### Prompt:
Your task is to copy every line of the entries that holds the word "trying".

(Stored data)
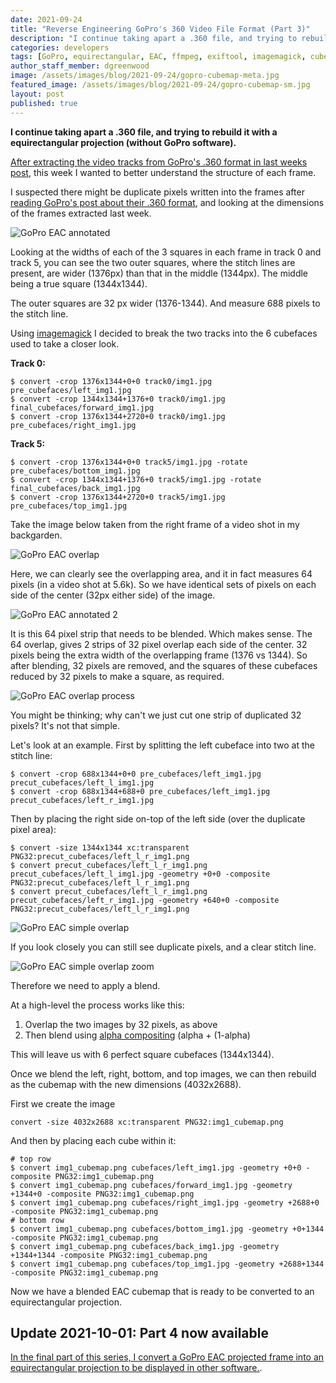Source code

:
 ```yaml
---
date: 2021-09-24
title: "Reverse Engineering GoPro's 360 Video File Format (Part 3)"
description: "I continue taking apart a .360 file, and trying to rebuild it with a equirectangular projection (without GoPro software)."
categories: developers
tags: [GoPro, equirectangular, EAC, ffmpeg, exiftool, imagemagick, cubemap]
author_staff_member: dgreenwood
image: /assets/images/blog/2021-09-24/gopro-cubemap-meta.jpg
featured_image: /assets/images/blog/2021-09-24/gopro-cubemap-sm.jpg
layout: post
published: true
---
```


**I continue taking apart a .360 file, and trying to rebuild it with a equirectangular projection (without GoPro software).**

[After extracting the video tracks from GoPro's .360 format in last weeks post](/blog/2021/reverse-engineering-gopro-360-file-format-part-2), this week I wanted to better understand the structure of each frame.

I suspected there might be duplicate pixels written into the frames after [reading GoPro's post about their .360 format](https://gopro.com/en/au/news/max-tech-specs-stitching-resolution), and looking at the dimensions of the frames extracted last week.

<img class="img-fluid" src="/assets/images/blog/2021-09-24/annotated-gopro-eac.jpg" alt="GoPro EAC annotated" title="GoPro EAC annotated" />

Looking at the widths of each of the 3 squares in each frame in track 0 and track 5, you can see the two outer squares, where the stitch lines are present, are wider (1376px) than that in the middle (1344px). The middle being a true square (1344x1344).

The outer squares are 32 px wider (1376-1344). And measure 688 pixels to the stitch line.

Using [imagemagick](https://imagemagick.org/script/index.php) I decided to break the two tracks into the 6 cubefaces used to take a closer look.

**Track 0:**

```
$ convert -crop 1376x1344+0+0 track0/img1.jpg pre_cubefaces/left_img1.jpg
$ convert -crop 1344x1344+1376+0 track0/img1.jpg final_cubefaces/forward_img1.jpg
$ convert -crop 1376x1344+2720+0 track0/img1.jpg pre_cubefaces/right_img1.jpg
```

**Track 5:**

```
$ convert -crop 1376x1344+0+0 track5/img1.jpg -rotate pre_cubefaces/bottom_img1.jpg
$ convert -crop 1344x1344+1376+0 track5/img1.jpg -rotate final_cubefaces/back_img1.jpg
$ convert -crop 1376x1344+2720+0 track5/img1.jpg pre_cubefaces/top_img1.jpg
```

Take the image below taken from the right frame of a video shot in my backgarden.

<img class="img-fluid" src="/assets/images/blog/2021-09-24/gopro-eac-overlap.jpg" alt="GoPro EAC overlap" title="GoPro EAC overlap" />

Here, we can clearly see the overlapping area, and it in fact measures 64 pixels (in a video shot at 5.6k). So we have identical sets of pixels on each side of the center (32px either side) of the image.

<img class="img-fluid" src="/assets/images/blog/2021-09-24/annotated-gopro-eac.jpg" alt="GoPro EAC annotated 2" title="GoPro EAC annotated 2" />

It is this 64 pixel strip that needs to be blended. Which makes sense. The 64 overlap, gives 2 strips of 32 pixel overlap each side of the center. 32 pixels being the extra width of the overlapping frame (1376 vs 1344). So after blending, 32 pixels are removed, and the squares of these cubefaces reduced by 32 pixels to make a square, as required.


<img class="img-fluid" src="/assets/images/blog/2021-09-24/gopro-eac-overlap-process.jpg
" alt="GoPro EAC overlap process" title="GoPro EAC overlap process" />

You might be thinking; why can't we just cut one strip of duplicated 32 pixels? It's not that simple.

Let's look at an example. First by splitting the left cubeface into two at the stitch line:

```
$ convert -crop 688x1344+0+0 pre_cubefaces/left_img1.jpg precut_cubefaces/left_l_img1.jpg
$ convert -crop 688x1344+688+0 pre_cubefaces/left_img1.jpg precut_cubefaces/left_r_img1.jpg
```

Then by placing the right side on-top of the left side (over the duplicate pixel area):

```
$ convert -size 1344x1344 xc:transparent PNG32:precut_cubefaces/left_l_r_img1.png
$ convert precut_cubefaces/left_l_r_img1.png precut_cubefaces/left_l_img1.jpg -geometry +0+0 -composite PNG32:precut_cubefaces/left_l_r_img1.png
$ convert precut_cubefaces/left_l_r_img1.png precut_cubefaces/left_r_img1.jpg -geometry +640+0 -composite PNG32:precut_cubefaces/left_l_r_img1.png

```

<img class="img-fluid" src="/assets/images/blog/2021-09-24/gopro-eac-simple-overlap.png" alt="GoPro EAC simple overlap" title="GoPro EAC simple overlap" />

If you look closely you can still see duplicate pixels, and a clear stitch line.

<img class="img-fluid" src="/assets/images/blog/2021-09-24/gopro-eac-simple-overlap-zoom.png" alt="GoPro EAC simple overlap zoom" title="GoPro EAC simple overlap zoom" />

Therefore we need to apply a blend.

At a high-level the process works like this:

1. Overlap the two images by 32 pixels, as above
2. Then blend using [alpha compositing](https://en.wikipedia.org/wiki/Alpha_compositing) (alpha + (1-alpha)

This will leave us with 6 perfect square cubefaces (1344x1344).

Once we blend the left, right, bottom, and top images, we can then rebuild as the cubemap with the new dimensions (4032x2688).

First we create the image

```
convert -size 4032x2688 xc:transparent PNG32:img1_cubemap.png
```

And then by placing each cube within it:

```
# top row
$ convert img1_cubemap.png cubefaces/left_img1.jpg -geometry +0+0 -composite PNG32:img1_cubemap.png
$ convert img1_cubemap.png cubefaces/forward_img1.jpg -geometry +1344+0 -composite PNG32:img1_cubemap.png
$ convert img1_cubemap.png cubefaces/right_img1.jpg -geometry +2688+0 -composite PNG32:img1_cubemap.png
# bottom row
$ convert img1_cubemap.png cubefaces/bottom_img1.jpg -geometry +0+1344 -composite PNG32:img1_cubemap.png
$ convert img1_cubemap.png cubefaces/back_img1.jpg -geometry +1344+1344 -composite PNG32:img1_cubemap.png
$ convert img1_cubemap.png cubefaces/top_img1.jpg -geometry +2688+1344 -composite PNG32:img1_cubemap.png
```

Now we have a blended EAC cubemap that is ready to be converted to an equirectangular projection.

## Update 2021-10-01: Part 4 now available

[In the final part of this series, I convert a GoPro EAC projected frame into an equirectangular projection to be displayed in other software.](/blog/2021/reverse-engineering-gopro-360-file-format-part-4).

### Solution to this task:
description: "I continue taking apart a .360 file, and trying to rebuild it with a equirectangular projection (without GoPro software)."
**I continue taking apart a .360 file, and trying to rebuild it with a equirectangular projection (without GoPro software).**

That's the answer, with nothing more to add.